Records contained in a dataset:
╭──

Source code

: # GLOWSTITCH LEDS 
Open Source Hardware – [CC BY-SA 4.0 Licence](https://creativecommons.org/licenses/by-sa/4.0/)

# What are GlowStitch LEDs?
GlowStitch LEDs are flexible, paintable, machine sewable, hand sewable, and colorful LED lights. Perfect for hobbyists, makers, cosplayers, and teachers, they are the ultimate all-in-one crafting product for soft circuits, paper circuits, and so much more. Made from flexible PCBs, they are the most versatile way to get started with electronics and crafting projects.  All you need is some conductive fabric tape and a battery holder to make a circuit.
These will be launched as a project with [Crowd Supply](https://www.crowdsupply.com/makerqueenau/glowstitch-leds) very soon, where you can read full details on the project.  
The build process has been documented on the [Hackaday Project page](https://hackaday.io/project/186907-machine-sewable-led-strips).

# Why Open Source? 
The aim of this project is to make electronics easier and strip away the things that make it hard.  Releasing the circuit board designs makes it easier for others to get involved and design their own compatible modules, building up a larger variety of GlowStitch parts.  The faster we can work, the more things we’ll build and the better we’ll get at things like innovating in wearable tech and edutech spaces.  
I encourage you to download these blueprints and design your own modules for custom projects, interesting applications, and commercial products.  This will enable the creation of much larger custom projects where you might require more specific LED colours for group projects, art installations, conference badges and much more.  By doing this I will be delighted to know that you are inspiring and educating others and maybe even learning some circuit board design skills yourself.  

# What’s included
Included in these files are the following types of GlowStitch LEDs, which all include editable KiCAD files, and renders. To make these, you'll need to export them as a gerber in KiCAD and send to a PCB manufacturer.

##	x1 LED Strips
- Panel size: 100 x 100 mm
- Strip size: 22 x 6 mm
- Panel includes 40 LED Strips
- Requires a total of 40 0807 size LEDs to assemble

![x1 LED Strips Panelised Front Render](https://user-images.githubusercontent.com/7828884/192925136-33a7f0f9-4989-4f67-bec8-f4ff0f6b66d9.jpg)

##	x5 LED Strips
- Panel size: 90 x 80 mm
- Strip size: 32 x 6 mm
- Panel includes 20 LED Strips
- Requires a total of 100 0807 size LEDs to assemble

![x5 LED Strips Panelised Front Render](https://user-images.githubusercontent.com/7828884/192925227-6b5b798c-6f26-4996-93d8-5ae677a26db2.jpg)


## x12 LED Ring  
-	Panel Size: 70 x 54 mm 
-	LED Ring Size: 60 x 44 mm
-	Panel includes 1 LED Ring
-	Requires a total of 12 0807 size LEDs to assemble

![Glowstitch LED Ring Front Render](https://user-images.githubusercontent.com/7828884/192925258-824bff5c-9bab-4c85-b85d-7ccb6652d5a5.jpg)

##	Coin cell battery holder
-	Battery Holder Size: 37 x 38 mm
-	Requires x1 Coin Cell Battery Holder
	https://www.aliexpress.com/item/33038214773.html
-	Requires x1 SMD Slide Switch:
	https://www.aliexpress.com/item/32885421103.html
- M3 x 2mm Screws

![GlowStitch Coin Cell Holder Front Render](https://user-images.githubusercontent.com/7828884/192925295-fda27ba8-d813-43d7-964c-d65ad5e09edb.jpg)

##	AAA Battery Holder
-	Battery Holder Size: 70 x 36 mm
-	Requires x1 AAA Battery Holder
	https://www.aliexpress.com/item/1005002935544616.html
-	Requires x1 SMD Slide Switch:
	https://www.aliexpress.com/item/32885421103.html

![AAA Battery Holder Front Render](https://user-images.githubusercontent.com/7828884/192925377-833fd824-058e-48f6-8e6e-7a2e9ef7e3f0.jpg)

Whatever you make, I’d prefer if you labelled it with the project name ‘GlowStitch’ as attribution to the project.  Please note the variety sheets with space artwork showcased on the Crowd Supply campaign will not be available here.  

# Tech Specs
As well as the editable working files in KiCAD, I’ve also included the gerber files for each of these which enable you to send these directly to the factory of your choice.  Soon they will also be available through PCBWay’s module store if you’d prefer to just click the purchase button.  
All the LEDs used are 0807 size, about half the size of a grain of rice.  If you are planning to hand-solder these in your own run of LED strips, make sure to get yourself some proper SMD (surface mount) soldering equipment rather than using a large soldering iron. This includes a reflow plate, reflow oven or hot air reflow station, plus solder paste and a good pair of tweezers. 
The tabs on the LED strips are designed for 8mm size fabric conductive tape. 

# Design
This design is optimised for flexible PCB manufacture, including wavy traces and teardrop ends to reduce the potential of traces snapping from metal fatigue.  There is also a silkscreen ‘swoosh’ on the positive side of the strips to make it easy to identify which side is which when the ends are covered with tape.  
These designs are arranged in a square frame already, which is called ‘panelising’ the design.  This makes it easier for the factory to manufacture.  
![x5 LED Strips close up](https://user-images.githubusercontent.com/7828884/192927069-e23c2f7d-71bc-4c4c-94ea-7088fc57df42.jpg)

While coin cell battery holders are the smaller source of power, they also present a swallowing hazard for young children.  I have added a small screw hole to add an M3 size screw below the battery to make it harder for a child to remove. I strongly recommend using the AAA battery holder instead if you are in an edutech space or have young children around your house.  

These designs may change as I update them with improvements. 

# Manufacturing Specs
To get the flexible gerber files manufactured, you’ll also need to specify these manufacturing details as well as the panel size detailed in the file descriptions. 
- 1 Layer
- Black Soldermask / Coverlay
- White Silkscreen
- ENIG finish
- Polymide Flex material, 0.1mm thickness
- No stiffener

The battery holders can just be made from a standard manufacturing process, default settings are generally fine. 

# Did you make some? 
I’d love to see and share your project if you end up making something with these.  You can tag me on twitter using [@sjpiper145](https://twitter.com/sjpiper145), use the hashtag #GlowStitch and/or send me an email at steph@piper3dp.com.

╰──

● THE TASK: All lines with the string "that" must be copied from the data.

● SOLUTION FOR THIS TASK:
The aim of this project is to make electronics easier and strip away the things that make it hard.  Releasing the circuit board designs makes it easier for others to get involved and design their own compatible modules, building up a larger variety of GlowStitch parts.  The faster we can work, the more things we’ll build and the better we’ll get at things like innovating in wearable tech and edutech spaces.  
I encourage you to download these blueprints and design your own modules for custom projects, interesting applications, and commercial products.  This will enable the creation of much larger custom projects where you might require more specific LED colours for group projects, art installations, conference badges and much more.  By doing this I will be delighted to know that you are inspiring and educating others and maybe even learning some circuit board design skills yourself.  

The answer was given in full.